Act I. Fiddling with knobs on a ventilator

Dear Riverton team,

Happy Wednesday! I have been thinking about the types of interventions I’ve seen have greatest impact since I became a doctor. As my view of medicine has broadened, I am seeing similar lessons across other specialties and I thought it might be helpful to share some reflections and ask your thoughts about how you’ve seen your areas evolve and where you’ve seen the greatest impact.

What makes the difference in medicine?

Fiddling with knobs on a ventilator, rapid response teams, and sepsis: a play in three acts

Act I. Fiddling with knobs on a ventilator

As a pulmonary critical care fellow, I always thought of the landmark ARDS study published in 2000 as the epitome of what can be achieved.  In this study, managing patients with acute respiratory distress syndrome, people who have very high mortality and can linger for days or weeks intubated in the intensive care unit, could live longer by receiving lower tidal volumes via the ventilator.  It was a remarkable observation.  The list of interventions which were tried, and failed, to improve the outcomes for patients with ARDS is long.
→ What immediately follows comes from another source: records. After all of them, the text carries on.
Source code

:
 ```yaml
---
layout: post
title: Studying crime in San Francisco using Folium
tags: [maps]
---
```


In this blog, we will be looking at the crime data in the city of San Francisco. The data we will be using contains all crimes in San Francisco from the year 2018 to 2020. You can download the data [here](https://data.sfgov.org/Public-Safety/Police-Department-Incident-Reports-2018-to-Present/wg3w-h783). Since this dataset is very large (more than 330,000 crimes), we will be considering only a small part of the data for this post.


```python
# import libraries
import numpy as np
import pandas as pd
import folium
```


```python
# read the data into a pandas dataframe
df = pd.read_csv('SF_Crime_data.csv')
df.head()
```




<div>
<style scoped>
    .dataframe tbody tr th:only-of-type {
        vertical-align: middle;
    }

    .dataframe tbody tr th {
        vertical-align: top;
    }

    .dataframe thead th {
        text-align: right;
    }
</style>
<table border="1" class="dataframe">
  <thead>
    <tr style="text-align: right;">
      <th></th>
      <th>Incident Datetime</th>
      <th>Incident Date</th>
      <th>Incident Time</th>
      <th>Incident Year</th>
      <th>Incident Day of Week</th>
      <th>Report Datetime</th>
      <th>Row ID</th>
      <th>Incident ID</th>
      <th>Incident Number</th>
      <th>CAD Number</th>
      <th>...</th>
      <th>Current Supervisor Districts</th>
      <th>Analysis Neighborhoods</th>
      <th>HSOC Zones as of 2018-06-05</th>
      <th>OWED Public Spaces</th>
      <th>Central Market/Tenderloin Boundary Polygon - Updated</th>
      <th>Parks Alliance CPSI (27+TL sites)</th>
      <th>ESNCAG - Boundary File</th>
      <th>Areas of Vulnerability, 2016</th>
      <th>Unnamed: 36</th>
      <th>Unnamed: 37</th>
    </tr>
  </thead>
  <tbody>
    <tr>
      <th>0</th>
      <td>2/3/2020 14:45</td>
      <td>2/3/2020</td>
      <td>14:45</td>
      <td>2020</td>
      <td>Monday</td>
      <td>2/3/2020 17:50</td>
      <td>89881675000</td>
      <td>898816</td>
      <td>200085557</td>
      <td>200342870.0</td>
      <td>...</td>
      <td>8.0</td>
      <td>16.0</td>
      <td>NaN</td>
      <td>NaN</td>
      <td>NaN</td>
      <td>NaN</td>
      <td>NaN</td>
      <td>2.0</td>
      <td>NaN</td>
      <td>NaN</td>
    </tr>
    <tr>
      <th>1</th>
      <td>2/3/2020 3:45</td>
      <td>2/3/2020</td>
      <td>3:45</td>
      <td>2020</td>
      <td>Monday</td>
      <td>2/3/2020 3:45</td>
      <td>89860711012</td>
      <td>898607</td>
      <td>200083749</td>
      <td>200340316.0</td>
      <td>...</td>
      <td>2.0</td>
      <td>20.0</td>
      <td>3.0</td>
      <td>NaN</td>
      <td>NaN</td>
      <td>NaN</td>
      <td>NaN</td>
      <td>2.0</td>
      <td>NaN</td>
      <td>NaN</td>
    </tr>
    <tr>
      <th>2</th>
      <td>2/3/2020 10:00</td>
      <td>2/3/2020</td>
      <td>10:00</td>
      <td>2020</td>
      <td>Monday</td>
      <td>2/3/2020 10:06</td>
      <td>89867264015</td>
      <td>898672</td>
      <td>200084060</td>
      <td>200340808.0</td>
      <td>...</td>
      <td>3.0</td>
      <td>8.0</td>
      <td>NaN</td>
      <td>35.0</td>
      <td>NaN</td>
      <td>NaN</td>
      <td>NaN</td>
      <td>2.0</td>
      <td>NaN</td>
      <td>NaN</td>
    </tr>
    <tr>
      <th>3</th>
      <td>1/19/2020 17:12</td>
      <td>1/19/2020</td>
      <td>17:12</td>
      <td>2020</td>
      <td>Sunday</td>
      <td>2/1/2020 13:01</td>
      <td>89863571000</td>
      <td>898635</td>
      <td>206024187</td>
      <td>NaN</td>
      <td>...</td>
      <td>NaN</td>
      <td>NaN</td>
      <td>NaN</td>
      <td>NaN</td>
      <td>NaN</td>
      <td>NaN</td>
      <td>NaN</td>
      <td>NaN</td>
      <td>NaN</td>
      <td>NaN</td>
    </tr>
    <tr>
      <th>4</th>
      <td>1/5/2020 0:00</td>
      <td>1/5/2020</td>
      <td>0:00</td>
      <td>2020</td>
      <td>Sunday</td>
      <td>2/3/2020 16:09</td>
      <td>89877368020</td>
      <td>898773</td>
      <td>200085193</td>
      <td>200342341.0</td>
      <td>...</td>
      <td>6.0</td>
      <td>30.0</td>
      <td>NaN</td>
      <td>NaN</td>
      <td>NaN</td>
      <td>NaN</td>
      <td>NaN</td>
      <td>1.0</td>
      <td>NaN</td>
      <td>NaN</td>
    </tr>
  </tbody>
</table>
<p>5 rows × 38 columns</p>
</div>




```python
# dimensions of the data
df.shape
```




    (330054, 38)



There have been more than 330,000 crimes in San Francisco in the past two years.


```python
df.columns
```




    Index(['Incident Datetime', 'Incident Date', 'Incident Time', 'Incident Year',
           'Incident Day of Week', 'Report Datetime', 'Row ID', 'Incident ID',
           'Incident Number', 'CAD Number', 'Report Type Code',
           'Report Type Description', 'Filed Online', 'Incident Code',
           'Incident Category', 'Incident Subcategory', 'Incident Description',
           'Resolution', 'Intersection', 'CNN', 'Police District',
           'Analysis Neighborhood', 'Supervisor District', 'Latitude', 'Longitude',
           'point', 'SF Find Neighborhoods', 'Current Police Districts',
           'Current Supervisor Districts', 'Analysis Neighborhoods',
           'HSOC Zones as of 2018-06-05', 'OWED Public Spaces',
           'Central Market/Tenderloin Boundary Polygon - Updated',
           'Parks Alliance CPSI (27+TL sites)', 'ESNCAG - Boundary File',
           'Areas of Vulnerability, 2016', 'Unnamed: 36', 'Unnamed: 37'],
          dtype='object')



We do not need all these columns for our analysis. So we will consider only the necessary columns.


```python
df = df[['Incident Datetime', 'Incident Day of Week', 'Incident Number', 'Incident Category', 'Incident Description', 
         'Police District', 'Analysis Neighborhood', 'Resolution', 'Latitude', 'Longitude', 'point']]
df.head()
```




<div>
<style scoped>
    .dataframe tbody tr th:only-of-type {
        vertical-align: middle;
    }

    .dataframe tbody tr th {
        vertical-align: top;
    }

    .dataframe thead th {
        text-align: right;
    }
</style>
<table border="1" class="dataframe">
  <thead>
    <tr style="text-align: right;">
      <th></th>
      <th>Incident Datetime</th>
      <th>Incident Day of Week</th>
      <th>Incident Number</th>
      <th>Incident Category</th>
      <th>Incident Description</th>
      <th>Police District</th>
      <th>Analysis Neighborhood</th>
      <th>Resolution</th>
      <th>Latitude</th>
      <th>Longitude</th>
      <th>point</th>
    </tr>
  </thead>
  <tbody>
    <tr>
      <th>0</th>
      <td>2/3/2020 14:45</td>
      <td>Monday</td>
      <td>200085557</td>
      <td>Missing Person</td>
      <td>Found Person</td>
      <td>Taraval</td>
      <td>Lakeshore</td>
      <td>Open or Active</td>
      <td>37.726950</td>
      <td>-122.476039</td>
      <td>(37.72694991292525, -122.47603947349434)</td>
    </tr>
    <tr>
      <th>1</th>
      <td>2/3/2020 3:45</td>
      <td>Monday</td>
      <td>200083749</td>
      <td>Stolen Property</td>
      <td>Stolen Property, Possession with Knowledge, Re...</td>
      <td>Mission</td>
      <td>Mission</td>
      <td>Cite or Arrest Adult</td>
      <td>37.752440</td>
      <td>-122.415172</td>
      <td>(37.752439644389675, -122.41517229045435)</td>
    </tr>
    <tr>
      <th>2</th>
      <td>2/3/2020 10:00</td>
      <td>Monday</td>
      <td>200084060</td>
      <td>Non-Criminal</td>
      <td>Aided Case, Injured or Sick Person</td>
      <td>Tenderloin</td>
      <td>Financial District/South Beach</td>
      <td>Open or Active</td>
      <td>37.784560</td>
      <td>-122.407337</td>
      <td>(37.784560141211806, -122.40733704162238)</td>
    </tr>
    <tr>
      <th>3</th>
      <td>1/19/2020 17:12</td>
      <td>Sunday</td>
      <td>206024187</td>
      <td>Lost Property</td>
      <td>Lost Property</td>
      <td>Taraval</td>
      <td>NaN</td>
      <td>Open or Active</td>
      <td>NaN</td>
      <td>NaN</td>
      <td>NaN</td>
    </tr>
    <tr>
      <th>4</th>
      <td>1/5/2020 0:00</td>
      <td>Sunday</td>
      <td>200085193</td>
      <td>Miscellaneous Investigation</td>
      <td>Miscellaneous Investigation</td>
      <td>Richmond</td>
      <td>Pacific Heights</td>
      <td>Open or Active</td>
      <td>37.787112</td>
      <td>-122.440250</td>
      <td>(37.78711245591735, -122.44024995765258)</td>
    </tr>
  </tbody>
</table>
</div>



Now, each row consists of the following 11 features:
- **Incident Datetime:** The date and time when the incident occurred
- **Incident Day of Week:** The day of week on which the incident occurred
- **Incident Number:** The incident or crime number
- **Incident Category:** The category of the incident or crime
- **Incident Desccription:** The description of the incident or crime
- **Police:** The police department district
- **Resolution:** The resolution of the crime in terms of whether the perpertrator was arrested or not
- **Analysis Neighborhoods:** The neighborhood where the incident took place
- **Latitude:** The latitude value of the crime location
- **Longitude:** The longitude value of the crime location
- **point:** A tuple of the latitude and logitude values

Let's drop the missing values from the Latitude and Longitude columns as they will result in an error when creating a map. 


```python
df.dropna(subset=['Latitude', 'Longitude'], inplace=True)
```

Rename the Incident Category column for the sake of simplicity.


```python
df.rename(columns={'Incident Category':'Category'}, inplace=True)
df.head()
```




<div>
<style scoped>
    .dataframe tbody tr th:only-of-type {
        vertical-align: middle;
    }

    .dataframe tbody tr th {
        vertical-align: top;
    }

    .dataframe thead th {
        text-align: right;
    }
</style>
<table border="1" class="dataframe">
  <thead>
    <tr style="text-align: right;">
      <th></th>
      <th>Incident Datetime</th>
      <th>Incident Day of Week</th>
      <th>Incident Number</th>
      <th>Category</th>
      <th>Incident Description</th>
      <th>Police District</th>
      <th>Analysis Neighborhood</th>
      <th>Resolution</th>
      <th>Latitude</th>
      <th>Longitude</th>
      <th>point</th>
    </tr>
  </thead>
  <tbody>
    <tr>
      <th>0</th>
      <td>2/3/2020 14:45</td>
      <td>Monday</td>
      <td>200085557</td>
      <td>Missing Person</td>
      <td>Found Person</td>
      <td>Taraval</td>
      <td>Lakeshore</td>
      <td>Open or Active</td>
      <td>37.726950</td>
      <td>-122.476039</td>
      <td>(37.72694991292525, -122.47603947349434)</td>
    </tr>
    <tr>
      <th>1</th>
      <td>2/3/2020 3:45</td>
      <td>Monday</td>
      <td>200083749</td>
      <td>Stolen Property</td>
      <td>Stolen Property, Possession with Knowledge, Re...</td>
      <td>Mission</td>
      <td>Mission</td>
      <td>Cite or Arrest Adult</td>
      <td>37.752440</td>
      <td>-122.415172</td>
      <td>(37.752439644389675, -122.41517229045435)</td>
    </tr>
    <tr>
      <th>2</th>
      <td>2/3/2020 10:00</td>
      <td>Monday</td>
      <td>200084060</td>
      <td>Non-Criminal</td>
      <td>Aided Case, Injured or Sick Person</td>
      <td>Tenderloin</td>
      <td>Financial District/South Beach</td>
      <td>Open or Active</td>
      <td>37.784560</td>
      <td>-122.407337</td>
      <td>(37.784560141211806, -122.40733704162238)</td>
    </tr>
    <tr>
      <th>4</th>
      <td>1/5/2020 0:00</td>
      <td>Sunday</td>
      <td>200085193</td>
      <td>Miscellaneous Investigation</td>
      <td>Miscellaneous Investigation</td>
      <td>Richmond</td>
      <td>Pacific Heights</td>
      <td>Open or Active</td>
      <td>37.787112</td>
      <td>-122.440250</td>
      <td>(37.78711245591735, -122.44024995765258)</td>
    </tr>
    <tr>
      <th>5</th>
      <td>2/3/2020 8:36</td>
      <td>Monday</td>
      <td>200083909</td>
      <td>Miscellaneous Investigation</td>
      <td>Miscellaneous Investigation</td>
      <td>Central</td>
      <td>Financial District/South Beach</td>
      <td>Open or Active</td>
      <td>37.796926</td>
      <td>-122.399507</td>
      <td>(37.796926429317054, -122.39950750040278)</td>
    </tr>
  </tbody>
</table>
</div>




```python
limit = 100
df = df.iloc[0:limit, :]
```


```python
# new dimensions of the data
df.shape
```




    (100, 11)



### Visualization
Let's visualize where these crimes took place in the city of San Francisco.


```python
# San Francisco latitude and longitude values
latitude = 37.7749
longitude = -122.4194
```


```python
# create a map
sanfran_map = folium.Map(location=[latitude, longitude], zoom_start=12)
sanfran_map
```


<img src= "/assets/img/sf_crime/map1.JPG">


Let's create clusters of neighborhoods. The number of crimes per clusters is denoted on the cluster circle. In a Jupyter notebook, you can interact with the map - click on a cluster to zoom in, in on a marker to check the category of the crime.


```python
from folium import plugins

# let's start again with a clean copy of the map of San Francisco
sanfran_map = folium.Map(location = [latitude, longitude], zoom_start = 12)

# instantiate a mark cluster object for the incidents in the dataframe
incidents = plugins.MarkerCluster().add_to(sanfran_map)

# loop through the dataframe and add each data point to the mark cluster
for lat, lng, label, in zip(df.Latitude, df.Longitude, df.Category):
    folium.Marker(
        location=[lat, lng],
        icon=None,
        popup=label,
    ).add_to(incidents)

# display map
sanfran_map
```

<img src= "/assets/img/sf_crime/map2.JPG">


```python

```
But this strategy of consistently adhering to low tidal volumes improved survival. 

In the decades since, we have learned a lot about protocols and institutional culture, innovation dissemination, and local context. We all think we’re doing the right thing, but might not be.  Being really, really, really smart about ventilators may not be all that important, compared to having a system, a team, and a culture of team work and safety that adheres to these protocols in order to be able to ensure we are consistently treating our patients with this life saving ventilator strategy, and appropriately liberating them from the ventilator.

How can it be, and yet it most definitely IS, that one of the most important interventions for patients with ARDS is simply assessment, reassessment, and small adjustments?  Hardly anything more than “fiddling with knobs on the ventilator” is what helps us save lives!

  1. Ventilation with Lower Tidal Volumes as Compared with Traditional Tidal Volumes for Acute Lung Injury and the Acute Respiratory Distress Syndrome | NEJM https://www.nejm.org/doi/full/10.1056/NEJM200005043421801
  2. A prospective, controlled trial of a protocol-based strategy to discontinue mechanical ventilation – PubMed (nih.gov) https://pubmed.ncbi.nlm.nih.gov/14726421/
Comments
One Response to “Act I. Fiddling with knobs on a ventilator”
  1. Anonymous says:

    As Yogi Berra said, “You can see a lot just by watching.”